Еще одна оговорка в пределах того же вопроса о народных массах, как политическом факторе. «Gustave Lebon»[8], «душой народа», l'ame ancestrale[9]. Наблюдя французскую психику времен войны, Lebon[10] искал в этой «душе предков» объяснения, почему недавняя «упадочная» Франция вдруг превратилась перед лицом врага во Францию героическую. Увы, ход и исход русской революции до сих пор не уполномочивает нас искать подобных параллелей. Традиционное сравнение 1613 и 1813 гг. напоминает, правда, о моментах просветления национального сознания и о чрезвычайных народных усилиях, на которые способен был русский народ, когда в его сознании отпечатлевалось представление об опасности, грозившей самому его существованию. Быть может, можно надеяться, что в 1919 году такое просветление перед лицом великой национальной катастрофы примет более культурную форму - чего-либо вроде германского возрождения начала XIX-го века. Может быть, эта катастрофа послужит толчком, которым закончится доисторическое, подсознательное, так сказать, этнографическое существование народа и начнется исторический период связного самосознания и непрерывной социальной памяти. С очень большим опозданием, мы и в этом случае подойдем по пути, давно уже пройденному [21] культурными народами. Но, в ожидании, пока все эти надежды осуществятся, мы должны признать, что самые надежды этого рода служат, так сказать, хронологической вехой. Наша русская ame ancestrale продолжает, очевидно, представлять ту плазму, на которой лишь слабо и отрывочно запечатлелись отметки истории. Основным свойством ее еще остается та всеобщая приспособляемость и пластичность, в которой Достоевский признал основное свойство русской души, - идеализировав его, как «всечеловечность». В политическом же применении, бесформенность этой души проявляется как тот натуральный, догосударственный «анархизм», то «естественное состояние человека», по выражению старой политической доктрины, которое так ярко и сильно выразил «великий писатель земли русской», отразивший, как в зеркале, на удивление цивилизованному миру, это состояние народной души.

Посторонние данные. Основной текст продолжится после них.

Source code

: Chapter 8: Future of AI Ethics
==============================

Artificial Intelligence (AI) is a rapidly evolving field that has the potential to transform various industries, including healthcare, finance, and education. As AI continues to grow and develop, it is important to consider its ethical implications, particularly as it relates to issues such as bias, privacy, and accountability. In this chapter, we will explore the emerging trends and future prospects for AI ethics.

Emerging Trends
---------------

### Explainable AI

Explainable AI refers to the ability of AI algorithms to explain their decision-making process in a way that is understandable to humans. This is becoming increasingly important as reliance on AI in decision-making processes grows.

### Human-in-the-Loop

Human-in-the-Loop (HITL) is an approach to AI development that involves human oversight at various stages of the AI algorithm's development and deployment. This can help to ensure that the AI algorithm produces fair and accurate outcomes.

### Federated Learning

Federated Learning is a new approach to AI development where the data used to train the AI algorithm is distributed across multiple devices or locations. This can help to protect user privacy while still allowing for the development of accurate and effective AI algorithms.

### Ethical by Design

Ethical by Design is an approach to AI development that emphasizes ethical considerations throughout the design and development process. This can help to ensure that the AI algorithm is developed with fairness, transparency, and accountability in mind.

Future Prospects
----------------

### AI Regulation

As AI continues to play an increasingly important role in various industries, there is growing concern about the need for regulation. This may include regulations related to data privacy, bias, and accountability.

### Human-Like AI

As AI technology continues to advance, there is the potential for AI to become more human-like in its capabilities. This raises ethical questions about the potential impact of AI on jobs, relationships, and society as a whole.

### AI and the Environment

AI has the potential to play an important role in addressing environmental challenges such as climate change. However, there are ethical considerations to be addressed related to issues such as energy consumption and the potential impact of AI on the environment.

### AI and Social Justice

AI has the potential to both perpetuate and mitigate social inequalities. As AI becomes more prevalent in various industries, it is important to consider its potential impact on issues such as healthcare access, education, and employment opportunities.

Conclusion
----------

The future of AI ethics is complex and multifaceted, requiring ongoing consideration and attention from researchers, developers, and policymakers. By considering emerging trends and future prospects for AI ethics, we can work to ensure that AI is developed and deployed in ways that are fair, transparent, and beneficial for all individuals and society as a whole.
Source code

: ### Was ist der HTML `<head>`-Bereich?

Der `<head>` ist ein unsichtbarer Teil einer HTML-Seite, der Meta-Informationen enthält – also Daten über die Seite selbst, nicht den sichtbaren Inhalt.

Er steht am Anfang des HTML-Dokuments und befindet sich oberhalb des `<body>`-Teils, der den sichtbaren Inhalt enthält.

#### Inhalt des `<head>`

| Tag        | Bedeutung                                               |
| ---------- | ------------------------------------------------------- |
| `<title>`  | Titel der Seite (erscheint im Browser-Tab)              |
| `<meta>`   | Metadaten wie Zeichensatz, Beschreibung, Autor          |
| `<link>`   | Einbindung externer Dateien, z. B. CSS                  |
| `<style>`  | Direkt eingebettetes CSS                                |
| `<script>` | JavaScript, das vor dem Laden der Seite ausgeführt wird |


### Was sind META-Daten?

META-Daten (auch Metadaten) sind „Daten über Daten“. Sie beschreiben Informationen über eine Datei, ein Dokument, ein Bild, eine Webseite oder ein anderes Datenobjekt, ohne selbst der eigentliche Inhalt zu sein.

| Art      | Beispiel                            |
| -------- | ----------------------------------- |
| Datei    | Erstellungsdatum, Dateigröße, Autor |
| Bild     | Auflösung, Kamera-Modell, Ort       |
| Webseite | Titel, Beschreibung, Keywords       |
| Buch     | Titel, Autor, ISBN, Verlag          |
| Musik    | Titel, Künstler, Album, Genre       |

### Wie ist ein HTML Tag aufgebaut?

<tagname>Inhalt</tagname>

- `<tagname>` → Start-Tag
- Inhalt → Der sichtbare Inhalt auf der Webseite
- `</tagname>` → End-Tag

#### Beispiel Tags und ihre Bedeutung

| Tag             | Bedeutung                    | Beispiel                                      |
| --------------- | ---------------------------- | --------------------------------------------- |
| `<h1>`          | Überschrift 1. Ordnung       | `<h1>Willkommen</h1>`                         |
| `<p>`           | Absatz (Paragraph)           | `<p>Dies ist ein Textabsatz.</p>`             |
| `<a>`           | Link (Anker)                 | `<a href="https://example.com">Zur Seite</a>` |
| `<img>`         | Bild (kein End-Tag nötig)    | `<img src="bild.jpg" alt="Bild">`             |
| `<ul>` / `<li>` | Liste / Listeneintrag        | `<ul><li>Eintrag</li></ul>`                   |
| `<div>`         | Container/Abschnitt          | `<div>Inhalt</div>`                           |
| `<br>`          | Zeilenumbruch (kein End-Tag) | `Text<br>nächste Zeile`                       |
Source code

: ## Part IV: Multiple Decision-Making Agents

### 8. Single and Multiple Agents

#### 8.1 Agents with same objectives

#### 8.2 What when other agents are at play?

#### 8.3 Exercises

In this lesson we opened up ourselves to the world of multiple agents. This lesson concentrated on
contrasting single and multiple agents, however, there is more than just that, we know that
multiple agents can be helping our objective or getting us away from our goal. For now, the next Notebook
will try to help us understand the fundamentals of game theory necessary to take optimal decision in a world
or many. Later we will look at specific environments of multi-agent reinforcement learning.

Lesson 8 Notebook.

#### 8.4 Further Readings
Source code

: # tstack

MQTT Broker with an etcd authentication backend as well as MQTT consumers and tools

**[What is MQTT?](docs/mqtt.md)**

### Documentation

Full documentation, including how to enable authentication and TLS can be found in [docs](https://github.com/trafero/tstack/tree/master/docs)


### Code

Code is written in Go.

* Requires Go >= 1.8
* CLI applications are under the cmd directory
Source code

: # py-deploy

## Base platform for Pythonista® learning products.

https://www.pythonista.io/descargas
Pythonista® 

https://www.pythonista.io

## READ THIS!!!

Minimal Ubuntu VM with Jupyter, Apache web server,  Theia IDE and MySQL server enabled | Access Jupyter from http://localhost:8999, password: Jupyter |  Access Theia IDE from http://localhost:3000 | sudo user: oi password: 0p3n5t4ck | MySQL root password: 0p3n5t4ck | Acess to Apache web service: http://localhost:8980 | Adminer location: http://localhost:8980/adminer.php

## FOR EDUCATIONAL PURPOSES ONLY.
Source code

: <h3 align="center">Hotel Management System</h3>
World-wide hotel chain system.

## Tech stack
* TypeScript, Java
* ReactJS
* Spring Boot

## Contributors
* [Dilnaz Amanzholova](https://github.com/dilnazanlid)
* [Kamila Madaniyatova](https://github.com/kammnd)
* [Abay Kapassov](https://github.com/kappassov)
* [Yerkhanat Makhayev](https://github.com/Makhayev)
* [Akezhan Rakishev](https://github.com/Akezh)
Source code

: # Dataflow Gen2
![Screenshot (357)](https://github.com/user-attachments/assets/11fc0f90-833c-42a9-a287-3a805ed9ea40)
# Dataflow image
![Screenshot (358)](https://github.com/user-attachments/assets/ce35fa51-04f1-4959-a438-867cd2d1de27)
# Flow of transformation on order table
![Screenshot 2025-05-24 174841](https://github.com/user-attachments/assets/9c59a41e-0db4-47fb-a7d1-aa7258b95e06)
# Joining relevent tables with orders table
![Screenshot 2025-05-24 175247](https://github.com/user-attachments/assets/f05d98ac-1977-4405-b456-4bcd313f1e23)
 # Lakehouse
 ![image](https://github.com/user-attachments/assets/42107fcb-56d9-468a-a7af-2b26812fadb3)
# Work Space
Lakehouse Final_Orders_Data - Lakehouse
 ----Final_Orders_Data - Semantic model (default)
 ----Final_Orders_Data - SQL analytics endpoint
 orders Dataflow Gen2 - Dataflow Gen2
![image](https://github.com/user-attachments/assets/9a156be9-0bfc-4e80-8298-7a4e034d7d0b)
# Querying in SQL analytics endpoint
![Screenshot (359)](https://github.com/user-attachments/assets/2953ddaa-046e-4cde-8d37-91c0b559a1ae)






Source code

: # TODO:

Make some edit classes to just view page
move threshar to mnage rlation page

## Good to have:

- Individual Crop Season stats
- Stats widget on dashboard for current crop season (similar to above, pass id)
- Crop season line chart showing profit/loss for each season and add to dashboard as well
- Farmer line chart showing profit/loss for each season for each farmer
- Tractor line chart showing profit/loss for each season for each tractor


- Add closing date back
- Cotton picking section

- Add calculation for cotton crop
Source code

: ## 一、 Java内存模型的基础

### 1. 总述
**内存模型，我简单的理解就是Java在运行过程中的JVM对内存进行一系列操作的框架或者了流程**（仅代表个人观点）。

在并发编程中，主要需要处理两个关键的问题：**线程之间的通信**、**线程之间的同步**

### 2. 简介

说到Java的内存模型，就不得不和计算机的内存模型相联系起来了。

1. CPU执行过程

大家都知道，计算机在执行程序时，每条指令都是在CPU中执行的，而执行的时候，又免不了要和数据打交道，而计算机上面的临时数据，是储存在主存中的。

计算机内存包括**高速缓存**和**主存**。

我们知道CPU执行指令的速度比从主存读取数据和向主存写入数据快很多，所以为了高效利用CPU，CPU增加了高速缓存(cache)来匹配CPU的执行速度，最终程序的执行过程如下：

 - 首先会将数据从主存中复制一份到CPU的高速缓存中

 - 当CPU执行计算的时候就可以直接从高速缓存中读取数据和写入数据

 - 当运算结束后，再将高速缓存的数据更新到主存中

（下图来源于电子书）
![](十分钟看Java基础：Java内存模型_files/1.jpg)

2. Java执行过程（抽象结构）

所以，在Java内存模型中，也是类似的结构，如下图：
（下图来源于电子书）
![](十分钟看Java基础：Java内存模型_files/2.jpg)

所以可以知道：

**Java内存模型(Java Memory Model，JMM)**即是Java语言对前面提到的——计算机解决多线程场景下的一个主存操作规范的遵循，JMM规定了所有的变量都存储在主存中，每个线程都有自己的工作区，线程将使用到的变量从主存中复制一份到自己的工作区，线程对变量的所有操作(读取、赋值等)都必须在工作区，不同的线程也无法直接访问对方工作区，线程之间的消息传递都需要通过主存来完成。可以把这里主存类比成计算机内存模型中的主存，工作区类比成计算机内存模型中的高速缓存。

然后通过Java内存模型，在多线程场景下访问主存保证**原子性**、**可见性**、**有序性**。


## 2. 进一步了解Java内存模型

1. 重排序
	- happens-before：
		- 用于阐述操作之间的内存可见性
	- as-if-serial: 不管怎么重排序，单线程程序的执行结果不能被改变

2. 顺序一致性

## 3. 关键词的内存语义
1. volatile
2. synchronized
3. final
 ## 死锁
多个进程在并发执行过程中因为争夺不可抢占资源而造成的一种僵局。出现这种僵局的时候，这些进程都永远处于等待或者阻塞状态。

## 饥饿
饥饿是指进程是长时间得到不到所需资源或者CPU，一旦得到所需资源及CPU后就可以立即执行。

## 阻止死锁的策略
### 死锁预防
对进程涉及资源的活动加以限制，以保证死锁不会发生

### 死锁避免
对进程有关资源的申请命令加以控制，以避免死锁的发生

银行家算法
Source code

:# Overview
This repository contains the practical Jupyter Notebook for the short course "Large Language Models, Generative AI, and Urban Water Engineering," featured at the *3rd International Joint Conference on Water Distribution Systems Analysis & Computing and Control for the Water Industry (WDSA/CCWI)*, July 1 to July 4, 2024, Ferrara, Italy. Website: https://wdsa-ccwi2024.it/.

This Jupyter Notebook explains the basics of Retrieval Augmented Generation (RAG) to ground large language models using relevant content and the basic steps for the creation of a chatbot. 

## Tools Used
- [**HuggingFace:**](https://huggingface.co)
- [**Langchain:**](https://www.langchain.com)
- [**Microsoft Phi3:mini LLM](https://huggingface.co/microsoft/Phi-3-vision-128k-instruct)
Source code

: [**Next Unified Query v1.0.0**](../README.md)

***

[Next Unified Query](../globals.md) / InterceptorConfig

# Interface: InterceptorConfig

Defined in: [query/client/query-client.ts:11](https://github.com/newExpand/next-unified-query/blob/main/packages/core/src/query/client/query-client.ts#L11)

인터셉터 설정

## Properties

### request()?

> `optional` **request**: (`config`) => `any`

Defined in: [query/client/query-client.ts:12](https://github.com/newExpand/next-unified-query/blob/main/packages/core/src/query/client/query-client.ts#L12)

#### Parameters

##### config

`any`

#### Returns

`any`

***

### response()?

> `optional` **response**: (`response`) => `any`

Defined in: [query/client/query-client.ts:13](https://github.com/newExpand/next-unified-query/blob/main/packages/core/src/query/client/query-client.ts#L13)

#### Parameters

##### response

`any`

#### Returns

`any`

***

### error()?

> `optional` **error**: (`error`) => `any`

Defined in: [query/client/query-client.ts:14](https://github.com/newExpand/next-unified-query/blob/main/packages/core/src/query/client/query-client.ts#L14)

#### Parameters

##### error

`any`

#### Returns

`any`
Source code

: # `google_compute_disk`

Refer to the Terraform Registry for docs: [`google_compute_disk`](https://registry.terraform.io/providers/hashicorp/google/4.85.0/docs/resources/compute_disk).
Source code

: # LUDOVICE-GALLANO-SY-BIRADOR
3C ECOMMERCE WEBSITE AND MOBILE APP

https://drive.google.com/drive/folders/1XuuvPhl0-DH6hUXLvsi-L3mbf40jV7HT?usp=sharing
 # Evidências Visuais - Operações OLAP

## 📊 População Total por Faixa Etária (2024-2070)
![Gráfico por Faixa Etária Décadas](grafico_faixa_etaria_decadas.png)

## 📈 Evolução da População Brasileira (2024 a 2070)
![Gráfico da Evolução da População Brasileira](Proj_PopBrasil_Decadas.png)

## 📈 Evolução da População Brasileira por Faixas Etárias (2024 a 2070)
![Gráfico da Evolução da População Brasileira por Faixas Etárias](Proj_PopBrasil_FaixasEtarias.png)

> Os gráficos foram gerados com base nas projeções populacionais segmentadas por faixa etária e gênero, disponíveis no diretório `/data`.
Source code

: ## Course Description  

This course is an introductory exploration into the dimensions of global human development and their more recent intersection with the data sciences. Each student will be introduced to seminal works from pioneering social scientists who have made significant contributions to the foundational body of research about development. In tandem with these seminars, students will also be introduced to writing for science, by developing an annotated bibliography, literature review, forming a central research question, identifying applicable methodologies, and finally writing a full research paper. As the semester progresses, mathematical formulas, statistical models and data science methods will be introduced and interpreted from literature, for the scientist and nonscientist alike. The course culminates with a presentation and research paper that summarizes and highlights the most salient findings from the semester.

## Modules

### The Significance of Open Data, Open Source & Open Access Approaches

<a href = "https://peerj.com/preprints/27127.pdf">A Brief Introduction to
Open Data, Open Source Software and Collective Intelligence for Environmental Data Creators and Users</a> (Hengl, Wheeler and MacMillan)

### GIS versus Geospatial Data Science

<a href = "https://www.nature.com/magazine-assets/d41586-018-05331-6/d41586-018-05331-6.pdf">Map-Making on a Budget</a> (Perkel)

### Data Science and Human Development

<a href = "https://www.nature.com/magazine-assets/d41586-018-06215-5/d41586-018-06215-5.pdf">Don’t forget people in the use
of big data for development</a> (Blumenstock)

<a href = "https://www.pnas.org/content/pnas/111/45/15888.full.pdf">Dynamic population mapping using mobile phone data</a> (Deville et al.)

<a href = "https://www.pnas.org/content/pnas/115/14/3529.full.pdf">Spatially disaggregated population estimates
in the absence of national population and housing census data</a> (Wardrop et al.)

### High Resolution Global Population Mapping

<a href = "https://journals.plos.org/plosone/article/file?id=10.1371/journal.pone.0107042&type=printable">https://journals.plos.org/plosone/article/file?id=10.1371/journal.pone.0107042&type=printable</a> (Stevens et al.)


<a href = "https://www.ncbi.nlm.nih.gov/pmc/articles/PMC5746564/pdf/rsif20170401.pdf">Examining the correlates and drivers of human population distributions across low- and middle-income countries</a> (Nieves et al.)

Повторяем, философ истории русской революции не сможет обойти всех этих глубоких корней и нитей, связывающих вторую русскую революцию со всем ходом и результатом русского исторического процесса. Но наша задача гораздо проще. Мы ставим себе целью - возможно точное и подробное фактическое описание совершившегося на наших глазах. Те недостатки описания, которые усмотрит в нем последующий историк, отчасти вознаграждается чертами, для будущего историка этой революции уже недоступными: элементом личного свидетельства очевидца-наблюдателя и отчасти близкого участника совершившихся событий. Эта более близкая к наблюдаемым явлениям позиция обуславливает, конечно, и иной характер объяснений причин и мотивов. В этом порядке мыслей, прежде всего, мы должны коснуться тех более детальных объяснений второй русской революции, которые, как они ни важны, сами по себе тоже останутся за пределами настоящего изложения.

Мы разумеем громадное влияние фактора, до сих пор не упомянутого, но имевшего первостепенное отрицательное значение. Если общая физиономия русской революции определялась, в значительной степени, нашим прошлым, то ее характер именно, как революции, как насильственного переворота, определился наличностью фактора, противодействовавшего мирному разрешению конфликтов и внутренних противоречий между старыми формами политической жизни и не вмещавшимся более в эти формы содержанием. Инстинкт самосохранения старого режима и его защитников: таков этот отрицательный фактор.

В упомянутой выше работе 1903 - 1904 года я объяснял подробно, как этот инстинкт самосохранения с неизбежностью привел к политике все усиливавшихся репрессий и к разделению России на два лагеря: Россию официальную и всю остальную Россию, в которой культурные и народные элементы были одинаково непримиримо настроены по отношению к дореформенной государственности. [22] Не только в эти годы, но уже гораздо раньше, с шестидесятых, с сороковых годов, с конца XVIII столетия, было очевидно, что конфликт старой государственности с новыми требованиями есть лишь вопрос времени. Под углом этого грядущего конфликта складывалось все мировоззрение русской интеллигенции, по крайней мере, шести последних поколений. Немудрено, что это мировоззрение и вышло таким односторонним. Описывать всю эту историю борьбы - значило бы, в сущности, пересказывать всю историю русской культуры двух последних столетий. Естественно, что эта задача не может быть целью настоящего изложения. Мне достаточно сослаться на приведенные уже мои прежние сочинения, которые, в предвидении грядущего конфликта, посильно готовили к его пониманию русское и иностранное общественное мнение.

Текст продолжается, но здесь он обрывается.